= Kiger Island =

Kiger Island is a 2200 acre island in Oregon formed by a fork between the Willamette River and the Booneville Channel. The island is located at . Kiger Island is south of Corvallis in southeastern Benton County, with the Linn County line following the contour of the eastern (river) side of the island. The only road to the island, SE Kiger Island Drive, is located off of Highway 99W (SW 3rd Street), just 2.5 miles south of downtown Corvallis.

==History==
In pre-settlement times the island was a summertime home for the Chepenefra (Mary's River) Kalapuya. Indian artifacts and human remains have been discovered throughout the island.

In circa 1879 early Benton County pioneers Reuben Columbus Kiger, and his wife Minerva Jane (Dolly as her mother and stepfather affectionately called her), bought some land on a small island, which he and Minerva named "Kiger Island". In 1907 Reuben died from internal injuries following an accident removing a tree stump on the farm. The Kiger farm was then passed on to Minerva Kiger. Their two sons—John and Will Kiger— were not interested in being farmers, however they did live in the family owned farm house on Kiger Island.

In 1922 a woodcutter discovered a mastodon tusk while collecting firewood. "Elephant fossils are quite common in the vicinity of Kiger Island, said Dr. Horner, director of Oregon historical research in Oregon Agricultural college."

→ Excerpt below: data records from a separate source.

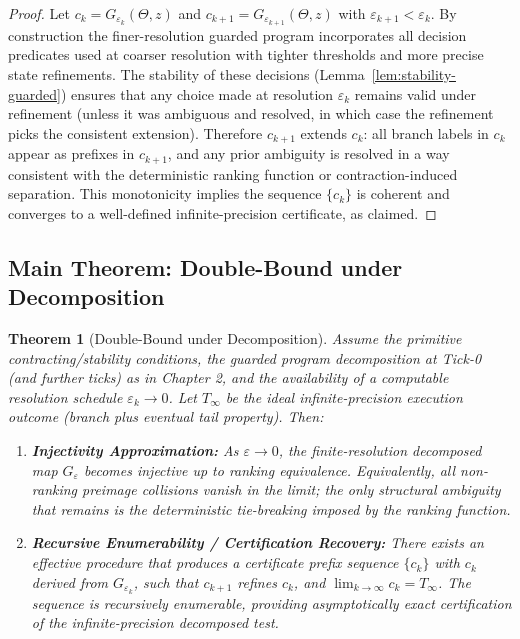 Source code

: \documentclass[12pt]{article}
\theoremstyle{definition}
\theoremstyle{plain}
\newtheorem{theorem}{Theorem}[section]
\begin{document}
\begin{proof}
Let \(c_k = G_{\varepsilon_k}(\Theta,z)\) and \(c_{k+1} = G_{\varepsilon_{k+1}}(\Theta,z)\) with \(\varepsilon_{k+1}<\varepsilon_k\). By construction the finer-resolution guarded program incorporates all decision predicates used at coarser resolution with tighter thresholds and more precise state refinements. The stability of these decisions (Lemma~\ref{lem:stability-guarded}) ensures that any choice made at resolution \(\varepsilon_k\) remains valid under refinement (unless it was ambiguous and resolved, in which case the refinement picks the consistent extension). Therefore \(c_{k+1}\) extends \(c_k\): all branch labels in \(c_k\) appear as prefixes in \(c_{k+1}\), and any prior ambiguity is resolved in a way consistent with the deterministic ranking function or contraction-induced separation. This monotonicity implies the sequence \(\{c_k\}\) is coherent and converges to a well-defined infinite-precision certificate, as claimed.
\end{proof}


\subsection{Main Theorem: Double-Bound under Decomposition}
\label{sub:dbd-main}

\begin{theorem}[Double-Bound under Decomposition]
\label{thm:double-bound-decomp}
Assume the primitive contracting/stability conditions, the guarded program decomposition at Tick-0 (and further ticks) as in Chapter 2, and the availability of a computable resolution schedule \(\varepsilon_k\to0\). Let \(T_\infty\) be the ideal infinite-precision execution outcome (branch plus eventual tail property). Then:

\begin{enumerate}[label=(\alph*)]
  \item \textbf{Injectivity Approximation:} As \(\varepsilon\to0\), the finite-resolution decomposed map \(G_\varepsilon\) becomes injective up to ranking equivalence. Equivalently, all non-ranking preimage collisions vanish in the limit; the only structural ambiguity that remains is the deterministic tie-breaking imposed by the ranking function.  
  \item \textbf{Recursive Enumerability / Certification Recovery:} There exists an effective procedure that produces a certificate prefix sequence \(\{c_k\}\) with \(c_k\) derived from \(G_{\varepsilon_k}\), such that \(c_{k+1}\) refines \(c_k\), and \(\lim_{k\to\infty} c_k = T_\infty\). The sequence is recursively enumerable, providing asymptotically exact certification of the infinite-precision decomposed test.
\end{enumerate}
\end{theorem}
\end{document}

Until 1964, when it was finally dismantled to make way for a more modern construction, the Kiger Island covered bridge was - at 340 ft - the longest covered span in Oregon. The bridge had been in use since at least 1914, and was updated in 1934 to State Highway Commission specifications, calling for the record setting length. However, the clearance did not even reach 16 ft, limiting the size of agricultural machinery and vehicles which could traverse it. In August 1963 the current bridge was built alongside the aging structure. In that same year the covering was removed from the old bridge, and in 1964 was dismantled entirely. The only evidence left of the historic span are small remnants of foundation pylons.

==Agriculture==
Kiger island has long been used for raising cattle, however it has predominantly been used for agronomy purposes. In the first half of the 20th century, (James) Grant Elgin kept a large peach orchard on the island. Oregon's 14th Governor Oswald West (a state land agent at the time) owned the Island Home hopyard on the island from 1905 to 1909. A large variety of crops have subsequently been grown including apples, peaches, cherries, strawberries, blueberries, filberts, walnuts, wheat, corn, grass seed, clover, hops, tulip bulbs, and peppermint (first planted 1995-96).